Work instruction →
Only the lines from the top of the material through the line containing "Daarbij is in" should be restated, each one exactly.

Dataset extract →
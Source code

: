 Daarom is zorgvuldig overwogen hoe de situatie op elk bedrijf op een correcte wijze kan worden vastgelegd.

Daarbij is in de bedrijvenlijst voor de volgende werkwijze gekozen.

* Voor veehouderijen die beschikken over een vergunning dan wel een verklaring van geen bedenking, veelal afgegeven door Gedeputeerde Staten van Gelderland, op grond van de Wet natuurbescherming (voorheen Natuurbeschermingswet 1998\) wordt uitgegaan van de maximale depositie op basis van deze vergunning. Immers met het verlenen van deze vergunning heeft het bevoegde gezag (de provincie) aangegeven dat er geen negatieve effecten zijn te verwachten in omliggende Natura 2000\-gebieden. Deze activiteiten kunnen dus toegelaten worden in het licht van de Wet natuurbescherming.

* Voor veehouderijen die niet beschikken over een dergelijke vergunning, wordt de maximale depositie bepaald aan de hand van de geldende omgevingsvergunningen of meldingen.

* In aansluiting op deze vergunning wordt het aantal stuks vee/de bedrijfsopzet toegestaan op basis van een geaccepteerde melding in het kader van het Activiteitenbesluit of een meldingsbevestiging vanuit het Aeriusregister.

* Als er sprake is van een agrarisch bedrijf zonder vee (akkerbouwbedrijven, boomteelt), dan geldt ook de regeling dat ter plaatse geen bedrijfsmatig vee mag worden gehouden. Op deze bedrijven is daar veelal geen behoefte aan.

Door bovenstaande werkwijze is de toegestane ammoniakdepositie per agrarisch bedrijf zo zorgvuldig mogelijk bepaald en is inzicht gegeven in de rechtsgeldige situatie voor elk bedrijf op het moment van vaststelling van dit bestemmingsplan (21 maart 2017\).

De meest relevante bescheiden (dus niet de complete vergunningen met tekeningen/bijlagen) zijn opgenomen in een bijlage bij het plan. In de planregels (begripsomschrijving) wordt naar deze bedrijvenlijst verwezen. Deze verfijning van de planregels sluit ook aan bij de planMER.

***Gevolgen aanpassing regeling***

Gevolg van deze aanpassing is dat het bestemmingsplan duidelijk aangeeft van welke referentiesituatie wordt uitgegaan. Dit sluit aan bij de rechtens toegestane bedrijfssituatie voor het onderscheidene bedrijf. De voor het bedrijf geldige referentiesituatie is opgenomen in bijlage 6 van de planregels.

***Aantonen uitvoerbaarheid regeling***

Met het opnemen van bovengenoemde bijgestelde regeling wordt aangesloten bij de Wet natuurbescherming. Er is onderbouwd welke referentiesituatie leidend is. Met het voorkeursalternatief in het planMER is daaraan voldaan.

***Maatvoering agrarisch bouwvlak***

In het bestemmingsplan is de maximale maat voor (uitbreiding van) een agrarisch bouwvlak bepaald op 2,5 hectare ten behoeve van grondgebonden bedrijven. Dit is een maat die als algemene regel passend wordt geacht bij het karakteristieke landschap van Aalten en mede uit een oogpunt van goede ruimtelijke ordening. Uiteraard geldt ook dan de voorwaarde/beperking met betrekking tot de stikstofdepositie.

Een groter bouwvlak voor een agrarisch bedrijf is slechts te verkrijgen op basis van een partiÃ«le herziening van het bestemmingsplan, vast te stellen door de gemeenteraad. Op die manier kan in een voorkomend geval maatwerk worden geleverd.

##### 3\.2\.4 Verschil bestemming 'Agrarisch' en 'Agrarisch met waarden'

Answer to this exercise →
Source code

: Daarom is zorgvuldig overwogen hoe de situatie op elk bedrijf op een correcte wijze kan worden vastgelegd.

Daarbij is in de bedrijvenlijst voor de volgende werkwijze gekozen.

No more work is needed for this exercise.